* **Work instruction**
Once you have read the records below, write them all out exactly as given.

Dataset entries
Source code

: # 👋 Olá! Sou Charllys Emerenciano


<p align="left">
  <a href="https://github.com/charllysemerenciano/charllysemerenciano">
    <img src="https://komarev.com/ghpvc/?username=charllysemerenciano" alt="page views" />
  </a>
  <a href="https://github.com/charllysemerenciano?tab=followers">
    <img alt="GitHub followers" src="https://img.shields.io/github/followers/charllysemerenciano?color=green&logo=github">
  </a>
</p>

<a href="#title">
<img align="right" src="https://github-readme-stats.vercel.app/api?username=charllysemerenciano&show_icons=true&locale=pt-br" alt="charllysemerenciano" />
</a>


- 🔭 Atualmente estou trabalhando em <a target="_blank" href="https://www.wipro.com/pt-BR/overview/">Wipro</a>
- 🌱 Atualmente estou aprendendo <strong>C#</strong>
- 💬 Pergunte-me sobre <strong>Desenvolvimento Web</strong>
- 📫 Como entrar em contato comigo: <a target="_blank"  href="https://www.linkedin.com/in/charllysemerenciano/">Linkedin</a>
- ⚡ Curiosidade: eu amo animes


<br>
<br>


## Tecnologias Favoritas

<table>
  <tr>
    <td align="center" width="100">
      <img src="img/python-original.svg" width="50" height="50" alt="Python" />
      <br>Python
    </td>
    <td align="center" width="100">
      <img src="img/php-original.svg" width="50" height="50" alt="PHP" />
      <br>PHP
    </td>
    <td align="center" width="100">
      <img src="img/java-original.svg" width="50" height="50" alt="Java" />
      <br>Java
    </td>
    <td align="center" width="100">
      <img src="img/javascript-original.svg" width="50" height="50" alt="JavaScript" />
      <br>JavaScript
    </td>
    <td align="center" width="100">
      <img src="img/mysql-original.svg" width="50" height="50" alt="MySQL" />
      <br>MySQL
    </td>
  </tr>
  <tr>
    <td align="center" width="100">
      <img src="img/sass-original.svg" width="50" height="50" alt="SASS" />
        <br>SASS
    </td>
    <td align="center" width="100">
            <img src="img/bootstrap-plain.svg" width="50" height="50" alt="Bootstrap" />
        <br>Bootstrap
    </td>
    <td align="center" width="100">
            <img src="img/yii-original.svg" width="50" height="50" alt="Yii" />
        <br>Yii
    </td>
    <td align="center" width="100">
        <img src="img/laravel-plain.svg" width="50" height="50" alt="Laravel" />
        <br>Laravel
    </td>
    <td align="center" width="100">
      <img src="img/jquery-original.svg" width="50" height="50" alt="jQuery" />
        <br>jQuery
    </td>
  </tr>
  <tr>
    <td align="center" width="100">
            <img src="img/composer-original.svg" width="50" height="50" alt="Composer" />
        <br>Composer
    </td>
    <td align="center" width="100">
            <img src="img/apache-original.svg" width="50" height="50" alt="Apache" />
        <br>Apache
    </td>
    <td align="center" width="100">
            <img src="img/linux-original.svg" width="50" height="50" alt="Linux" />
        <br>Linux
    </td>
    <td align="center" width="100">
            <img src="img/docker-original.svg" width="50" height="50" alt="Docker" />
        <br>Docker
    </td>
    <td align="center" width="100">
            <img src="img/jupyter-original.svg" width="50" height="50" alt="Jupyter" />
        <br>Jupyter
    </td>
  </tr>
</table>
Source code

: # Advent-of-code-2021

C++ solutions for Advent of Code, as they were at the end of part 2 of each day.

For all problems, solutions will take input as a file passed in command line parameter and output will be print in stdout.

* **Answer below**
Source code

: # 👋 Olá! Sou Charllys Emerenciano


<p align="left">
  <a href="https://github.com/charllysemerenciano/charllysemerenciano">
    <img src="https://komarev.com/ghpvc/?username=charllysemerenciano" alt="page views" />
  </a>
  <a href="https://github.com/charllysemerenciano?tab=followers">
    <img alt="GitHub followers" src="https://img.shields.io/github/followers/charllysemerenciano?color=green&logo=github">
  </a>
</p>

<a href="#title">
<img align="right" src="https://github-readme-stats.vercel.app/api?username=charllysemerenciano&show_icons=true&locale=pt-br" alt="charllysemerenciano" />
</a>


- 🔭 Atualmente estou trabalhando em <a target="_blank" href="https://www.wipro.com/pt-BR/overview/">Wipro</a>
- 🌱 Atualmente estou aprendendo <strong>C#</strong>
- 💬 Pergunte-me sobre <strong>Desenvolvimento Web</strong>
- 📫 Como entrar em contato comigo: <a target="_blank"  href="https://www.linkedin.com/in/charllysemerenciano/">Linkedin</a>
- ⚡ Curiosidade: eu amo animes


<br>
<br>


## Tecnologias Favoritas

<table>
  <tr>
    <td align="center" width="100">
      <img src="img/python-original.svg" width="50" height="50" alt="Python" />
      <br>Python
    </td>
    <td align="center" width="100">
      <img src="img/php-original.svg" width="50" height="50" alt="PHP" />
      <br>PHP
    </td>
    <td align="center" width="100">
      <img src="img/java-original.svg" width="50" height="50" alt="Java" />
      <br>Java
    </td>
    <td align="center" width="100">
      <img src="img/javascript-original.svg" width="50" height="50" alt="JavaScript" />
      <br>JavaScript
    </td>
    <td align="center" width="100">
      <img src="img/mysql-original.svg" width="50" height="50" alt="MySQL" />
      <br>MySQL
    </td>
  </tr>
  <tr>
    <td align="center" width="100">
      <img src="img/sass-original.svg" width="50" height="50" alt="SASS" />
        <br>SASS
    </td>
    <td align="center" width="100">
            <img src="img/bootstrap-plain.svg" width="50" height="50" alt="Bootstrap" />
        <br>Bootstrap
    </td>
    <td align="center" width="100">
            <img src="img/yii-original.svg" width="50" height="50" alt="Yii" />
        <br>Yii
    </td>
    <td align="center" width="100">
        <img src="img/laravel-plain.svg" width="50" height="50" alt="Laravel" />
        <br>Laravel
    </td>
    <td align="center" width="100">
      <img src="img/jquery-original.svg" width="50" height="50" alt="jQuery" />
        <br>jQuery
    </td>
  </tr>
  <tr>
    <td align="center" width="100">
            <img src="img/composer-original.svg" width="50" height="50" alt="Composer" />
        <br>Composer
    </td>
    <td align="center" width="100">
            <img src="img/apache-original.svg" width="50" height="50" alt="Apache" />
        <br>Apache
    </td>
    <td align="center" width="100">
            <img src="img/linux-original.svg" width="50" height="50" alt="Linux" />
        <br>Linux
    </td>
    <td align="center" width="100">
            <img src="img/docker-original.svg" width="50" height="50" alt="Docker" />
        <br>Docker
    </td>
    <td align="center" width="100">
            <img src="img/jupyter-original.svg" width="50" height="50" alt="Jupyter" />
        <br>Jupyter
    </td>
  </tr>
</table>
Source code

: # Advent-of-code-2021

C++ solutions for Advent of Code, as they were at the end of part 2 of each day.

For all problems, solutions will take input as a file passed in command line parameter and output will be print in stdout.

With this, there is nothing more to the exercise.